Я вернулся к столу, на котором так и осталась забытая с ночи кружка. На дне осталось немного воды, пережившей ночные кошмары и сонный бред озноба. В моих руках очутился сборник Кафки, что притаился, забытый, рядом. Открыл книгу на странице, где покоилась Её закладка, сделанная из старого билета выставки не очень известного художника – мы познакомились там, оказавшись единственными ценителями его работ, непризнанных до конца, но обворожительно гениальных. Бегло я прочитал следующий отрывок:

Я служу по уезду и исполняю свой долг до конца, через не могу и еще сверх того. Тружусь за копейки, но бедным помогаю самоотверженно. Да еще о Розе надо бы позаботиться, а так малый прав, умереть я и сам не прочь. Что я делаю здесь, посреди зимы, которой не видно конца! Лошади моей как не бывало, и никто не дает мне свою. Этих вот вытащил из свинарника, если б не они, пришлось бы ехать хоть на свиньях.

Отложив книгу на место, я вспомнил, как познакомил Её с Кафкой, когда прочитал вслух рассказ про хитроумное изобретение для наказания в одной исправительной колонии – Она заразилась его творчеством и за несколько дней перечитала все книги, что были в моем распоряжении.

С самого пробуждения чувствовалось, что Её больше нет – осталось только развеять призрак Её присутствия. Где Она теперь? Наручные часы – единственный источник шума в комнате, начинавший подбешивать, показывали 6:49. На поднятом стуле, как прежде, покоилась моя одежда, брошенная сюда, кажется, годы назад.
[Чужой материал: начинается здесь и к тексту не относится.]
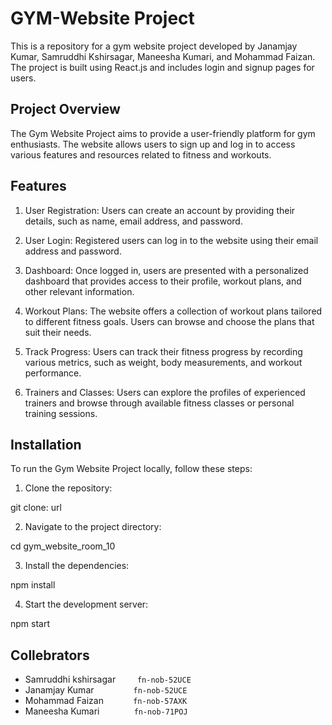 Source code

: # GYM-Website Project

This is a repository for a gym website project developed by Janamjay Kumar, Samruddhi Kshirsagar, Maneesha Kumari, and Mohammad Faizan. The project is built using React.js and includes login and signup pages for users.

## Project Overview

The Gym Website Project aims to provide a user-friendly platform for gym enthusiasts. The website allows users to sign up and log in to access various features and resources related to fitness and workouts.


## Features

 1. User Registration: Users can create an account by providing their details, such as name, email address, and password.

2. User Login: Registered users can log in to the website using their email address and password.

3. Dashboard: Once logged in, users are presented with a personalized dashboard that provides access to their profile, workout plans, and other relevant information.

4. Workout Plans: The website offers a collection of workout plans tailored to different fitness goals. Users can browse and choose the plans that suit their needs.

5. Track Progress: Users can track their fitness progress by recording various metrics, such as weight, body measurements, and workout performance.

6. Trainers and Classes: Users can explore the profiles of experienced trainers and browse through available fitness classes or personal training sessions.


## Installation

  To run the Gym Website Project locally, follow these steps:

1. Clone the repository:

 git clone: url

2. Navigate to the project directory:

cd gym_website_room_10

3. Install the dependencies:

npm install

4. Start the development server:

npm start 

 ## Collebrators
  - Samruddhi kshirsagar   &nbsp;&nbsp;&nbsp;&nbsp;&nbsp;    ```  fn-nob-52UCE ```
  - Janamjay Kumar &nbsp;&nbsp;&nbsp;&nbsp;&nbsp;&nbsp;&nbsp;&nbsp;&nbsp;&nbsp;&nbsp;&nbsp;&nbsp;&nbsp; ``` fn-nob-52UCE ```
  - Mohammad Faizan &nbsp;&nbsp;&nbsp;&nbsp;&nbsp;&nbsp;&nbsp;&nbsp;&nbsp;&nbsp; ``` fn-nob-57AXK ```
  - Maneesha Kumari &nbsp;&nbsp;&nbsp;&nbsp;&nbsp;&nbsp;&nbsp;&nbsp;&nbsp;&nbsp;&nbsp;&nbsp;&nbsp;``` fn-nob-71POJ ```
  


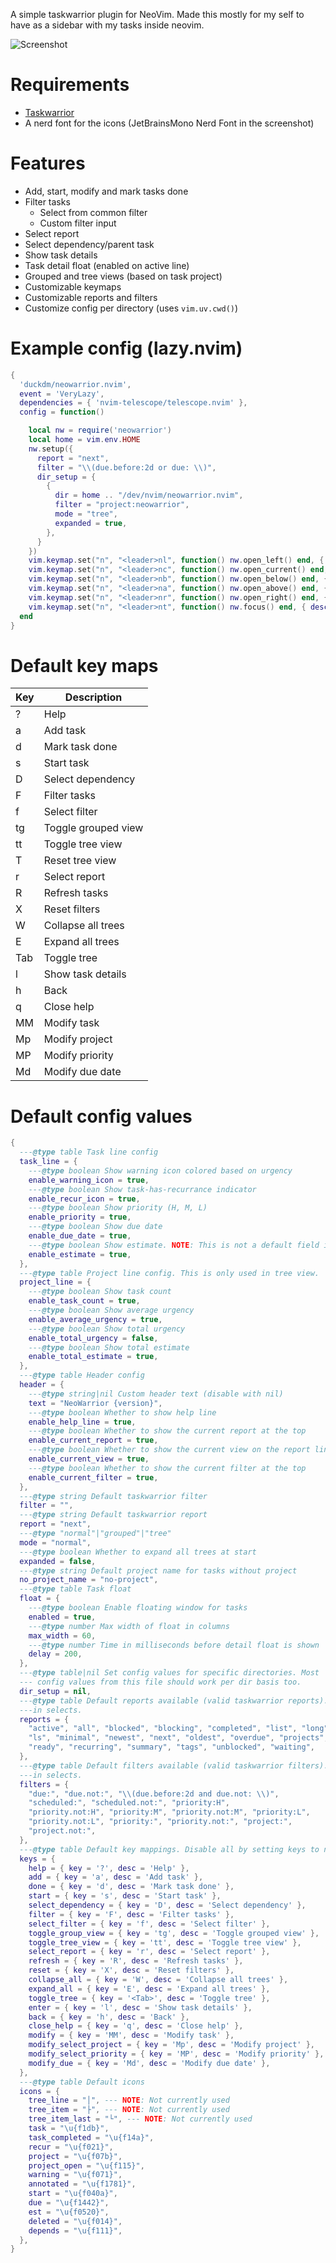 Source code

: A simple taskwarrior plugin for NeoVim. Made this mostly for my self to have as a sidebar with my tasks inside neovim. 

![Screenshot](./screenshot.png)

# Requirements

- [Taskwarrior](https://taskwarrior.org/)
- A nerd font for the icons (JetBrainsMono Nerd Font in the screenshot)

# Features

- Add, start, modify and mark tasks done
- Filter tasks
  - Select from common filter
  - Custom filter input
- Select report
- Select dependency/parent task
- Show task details
- Task detail float (enabled on active line)
- Grouped and tree views (based on task project)
- Customizable keymaps
- Customizable reports and filters
- Customize config per directory (uses `vim.uv.cwd()`)


# Example config (lazy.nvim)
```lua
{
  'duckdm/neowarrior.nvim',
  event = 'VeryLazy',
  dependencies = { 'nvim-telescope/telescope.nvim' },
  config = function()

    local nw = require('neowarrior')
    local home = vim.env.HOME
    nw.setup({
      report = "next",
      filter = "\\(due.before:2d or due: \\)",
      dir_setup = {
        {
          dir = home .. "/dev/nvim/neowarrior.nvim",
          filter = "project:neowarrior",
          mode = "tree",
          expanded = true,
        },
      }
    })
    vim.keymap.set("n", "<leader>nl", function() nw.open_left() end, { desc = "Open nwarrior on the left side" })
    vim.keymap.set("n", "<leader>nc", function() nw.open_current() end, { desc = "Open nwarrior below current buffer" })
    vim.keymap.set("n", "<leader>nb", function() nw.open_below() end, { desc = "Open nwarrior below current buffer" })
    vim.keymap.set("n", "<leader>na", function() nw.open_above() end, { desc = "Open nwarrior above current buffer" })
    vim.keymap.set("n", "<leader>nr", function() nw.open_right() end, { desc = "Open nwarrior on the right side" })
    vim.keymap.set("n", "<leader>nt", function() nw.focus() end, { desc = "Focus nwarrior" })
  end
}
```

# Default key maps

| Key | Description |
| --- | ----------- |
| ? | Help |
| a | Add task |
| d | Mark task done |
| s | Start task |
| D | Select dependency |
| F | Filter tasks |
| f | Select filter |
| tg | Toggle grouped view |
| tt | Toggle tree view |
| T | Reset tree view |
| r | Select report |
| R | Refresh tasks |
| X | Reset filters |
| W | Collapse all trees |
| E | Expand all trees |
| Tab | Toggle tree |
| l | Show task details |
| h | Back |
| q | Close help |
| MM | Modify task |
| Mp | Modify project |
| MP | Modify priority |
| Md | Modify due date |

# Default config values
```lua
{
  ---@type table Task line config
  task_line = {
    ---@type boolean Show warning icon colored based on urgency
    enable_warning_icon = true,
    ---@type boolean Show task-has-recurrance indicator
    enable_recur_icon = true,
    ---@type boolean Show priority (H, M, L)
    enable_priority = true,
    ---@type boolean Show due date
    enable_due_date = true,
    ---@type boolean Show estimate. NOTE: This is not a default field in taskwarrior
    enable_estimate = true,
  },
  ---@type table Project line config. This is only used in tree view.
  project_line = {
    ---@type boolean Show task count
    enable_task_count = true,
    ---@type boolean Show average urgency
    enable_average_urgency = true,
    ---@type boolean Show total urgency
    enable_total_urgency = false,
    ---@type boolean Show total estimate
    enable_total_estimate = true,
  },
  ---@type table Header config
  header = {
    ---@type string|nil Custom header text (disable with nil)
    text = "NeoWarrior {version}",
    ---@type boolean Whether to show help line
    enable_help_line = true,
    ---@type boolean Whether to show the current report at the top
    enable_current_report = true,
    ---@type boolean Whether to show the current view on the report line
    enable_current_view = true,
    ---@type boolean Whether to show the current filter at the top
    enable_current_filter = true,
  },
  ---@type string Default taskwarrior filter
  filter = "",
  ---@type string Default taskwarrior report
  report = "next",
  ---@type "normal"|"grouped"|"tree"
  mode = "normal",
  ---@type boolean Whether to expand all trees at start
  expanded = false,
  ---@type string Default project name for tasks without project
  no_project_name = "no-project",
  ---@type table Task float
  float = {
    ---@type boolean Enable floating window for tasks
    enabled = true,
    ---@type number Max width of float in columns
    max_width = 60,
    ---@type number Time in milliseconds before detail float is shown
    delay = 200,
  },
  ---@type table|nil Set config values for specific directories. Most
  --- config values from this file should work per dir basis too.
  dir_setup = nil,
  ---@type table Default reports available (valid taskwarrior reports). Used
  ---in selects.
  reports = {
    "active", "all", "blocked", "blocking", "completed", "list", "long",
    "ls", "minimal", "newest", "next", "oldest", "overdue", "projects",
    "ready", "recurring", "summary", "tags", "unblocked", "waiting",
  },
  ---@type table Default filters available (valid taskwarrior filters). Used
  ---in selects.
  filters = {
    "due:", "due.not:", "\\(due.before:2d and due.not: \\)",
    "scheduled:", "scheduled.not:", "priority:H",
    "priority.not:H", "priority:M", "priority.not:M", "priority:L",
    "priority.not:L", "priority:", "priority.not:", "project:",
    "project.not:",
  },
  ---@type table Default key mappings. Disable all by setting keys to nil or false.
  keys = {
    help = { key = '?', desc = 'Help' },
    add = { key = 'a', desc = 'Add task' },
    done = { key = 'd', desc = 'Mark task done' },
    start = { key = 's', desc = 'Start task' },
    select_dependency = { key = 'D', desc = 'Select dependency' },
    filter = { key = 'F', desc = 'Filter tasks' },
    select_filter = { key = 'f', desc = 'Select filter' },
    toggle_group_view = { key = 'tg', desc = 'Toggle grouped view' },
    toggle_tree_view = { key = 'tt', desc = 'Toggle tree view' },
    select_report = { key = 'r', desc = 'Select report' },
    refresh = { key = 'R', desc = 'Refresh tasks' },
    reset = { key = 'X', desc = 'Reset filters' },
    collapse_all = { key = 'W', desc = 'Collapse all trees' },
    expand_all = { key = 'E', desc = 'Expand all trees' },
    toggle_tree = { key = '<Tab>', desc = 'Toggle tree' },
    enter = { key = 'l', desc = 'Show task details' },
    back = { key = 'h', desc = 'Back' },
    close_help = { key = 'q', desc = 'Close help' },
    modify = { key = 'MM', desc = 'Modify task' },
    modify_select_project = { key = 'Mp', desc = 'Modify project' },
    modify_select_priority = { key = 'MP', desc = 'Modify priority' },
    modify_due = { key = 'Md', desc = 'Modify due date' },
  },
  ---@type table Default icons
  icons = {
    tree_line = "│", --- NOTE: Not currently used
    tree_item = "├", --- NOTE: Not currently used
    tree_item_last = "└", --- NOTE: Not currently used
    task = "\u{f1db}",
    task_completed = "\u{f14a}",
    recur = "\u{f021}",
    project = "\u{f07b}",
    project_open = "\u{f115}",
    warning = "\u{f071}",
    annotated = "\u{f1781}",
    start = "\u{f040a}",
    due = "\u{f1442}",
    est = "\u{f0520}",
    deleted = "\u{f014}",
    depends = "\u{f111}",
  },
}
```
Быстро натянув на себя джинсы и футболку, я вышел из спёртой спальни, не желая более возвращаться.

Из ванной доносился какой-то шум, напоминавший о прошлой жизни. Казалось, что всё вокруг поддернуто какой-то вычурной дымкой, застилающей глаза. Возможно, это уже подводило зрение, быстро изменяющееся в отрицательную сторону. Даже собственное тело любит порой истязать человека, заблуждая его, а мозг охотно принимает ложь. Продолжая ощущать выделяющуюся болью вену, я ворвался внутрь.

В истерике билась стиральная машина, в её вращающемся до неприличия барабане крутилось только чёрное белье. По всей комнате были разбросаны полотенца, разные по форме, цвету, узорам и размерам. Из лейки душа выплевывалась быстрая неугомонная струя, наполняя ванную до предела. Я появился вовремя, чтобы выключить воду, что обожгла льдом, на долю мгновения пробрав до костей. От неё несло запахом вареных яиц. В зеркале, висевшем над раковиной, отражался потерянный постаревший мужчина. Он выглядел так, словно не спал несколько недель и за ним велась усиленная погоня. Откуда эти выразительные мешки под глазами? Что за убитое выражение скучного лица? Почему белки его глаз почернели? Я продолжал рассматривать незнакомца, пока нечто небольшое не промелькнуло позади меня, испарившись за дверью. Та самая подозрительная тёмная сфера, посещающая время от времени. Очередной обман, но мне пришлось последовать за ней, ибо тщательности и беспрекословного повиновения требовал обычай. Давно её не было, но тело не забыло покалывание, ознаменующее приход. Я оказался на кухне. На столике, где мы привыкли обедать, стояла Её любимая кружка с недопитым кофе. На плите находилась заляпанная турка. Кофе был холодный и горький на вкус. Эта синяя кружка с изображенной на ней Пизанской башней, вечно падающей в неизвестность, разговаривала со мной без слов и призывала нужные мысли. Всё постепенно становилось на свои места, пробуждая окончательно. Я не мог оторвать взгляд от неё, а она продолжала срывать очередную завесу жизни, проникая в любую тайну моей души не хуже, чем то откровение в мрачной Вселенной, как это вырисовывалось в ускользающем воспоминании. Да, теперь я видел.